Birincisi, hala oldum hala oldum diye adamin burnundan getirmissin. Isinden niye izin alsin ki didisinin didisinin cocugu oldu diye? Senin cok yakin akraban olabilir, ama demek ki esin onlar icin isinden izin alacak durumda degilmis. Illa ki bu adam ziyaretine gidecek, niye hemen hastaneye kossun ki, firsatini bulunca zaten gelirdi. Bir de senin kizkardesin olsa ne yapardin demissin, kendi kardesine tabii ki kosar. Sacma bir kiyaslama olmus.
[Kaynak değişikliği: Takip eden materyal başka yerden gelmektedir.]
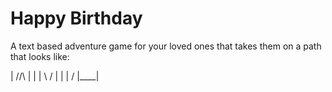 # Happy Birthday
A text based adventure game for your loved ones that takes them on a path that looks like:

|  /\/\  |    |
|  \  /  |    |
|   \/   |____|
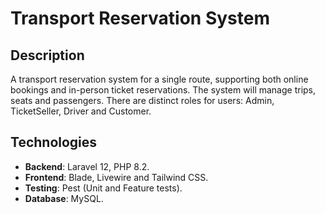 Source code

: # Transport Reservation System

## Description
A transport reservation system for a single route, supporting both online bookings and in-person ticket reservations.
The system will manage trips, seats and passengers. There are distinct roles for users: Admin, TicketSeller, Driver and Customer.

## Technologies
- **Backend**: Laravel 12, PHP 8.2.
- **Frontend**: Blade, Livewire and Tailwind CSS.
- **Testing**: Pest (Unit and Feature tests).
- **Database**: MySQL.
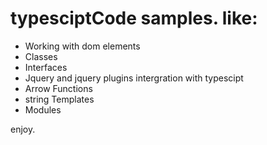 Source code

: # typesciptCode samples. like:
* Working with dom elements
* Classes
* Interfaces
* Jquery and jquery plugins intergration with typescipt
* Arrow Functions
* string Templates
* Modules


enjoy.

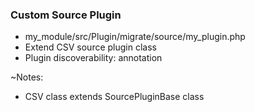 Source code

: ### Custom Source Plugin

* my_module/src/Plugin/migrate/source/my_plugin.php
* Extend CSV source plugin class
* Plugin discoverability: annotation

~Notes:

* CSV class extends SourcePluginBase class
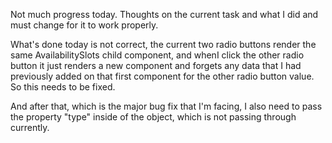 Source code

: Not much progress today.
Thoughts on the current task and what I did and must change for it to work properly.

What's done today is not correct, the current two radio buttons render the same AvailabilitySlots child component, and whenI click the other radio button it just renders a new component and forgets any data that I had previously added on that first component for the other radio button value. So this needs to be fixed.

And after that, which is the major bug fix that I'm facing, I also need to pass the property "type" inside of the object, which is not passing through currently.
Is yerinde sorun cikinca babani ve esini niye cagirdin, orayi hic anlamadim. Kendi sorununu kendin cozemiyor musun? Bana cok garip geldi. Baba ya da es, baskasinin is yerinde nasil sorun cozebilir, dusunuyorum ama aklima birsey gelmiyor. :44:

Bir de grip olunca, adamin yardimina bile laf sokmussun. Bu kadar fesat dusunmemek lazim yani. Tesekkur edecegine, onu 40 kat yabanci da yapar zaten diye burun kivirmak nankorluk. Sarilmasini istiyorsan bile bunu soylemenin daha guzel yollari da var.

Velhasili, sen cok beklentili birisin belli. Beklentilerin karsilanmayinca kontrolu de kaybedenlerdensin hem de. Kocana ufacik bir sebepten bela okuduguna gore... Bu beklentiler sadece sana ve yakinlarina zarar verir. Esinle aran sogumus bile. Ayrica dun bela okudugun adamdan bugun gelip sarilmasini bekleme. Bela okumak, hakaret isitmek gercekten cok asagilayici seyler. Bana senin sebeplerin gibi sebeplerden bela okusa biri, babamin oglu da olsa sogurum. Degil ki ayni yataga girmek isteyeyim. Insanlar senin oyuncagin degil, gel deyince gelsin, git deyince gitsin, dedigini yapmazsa say saydir... Dunya sadece senin etrafinda donmuyor. Kendine ceki duzen vermen lazim.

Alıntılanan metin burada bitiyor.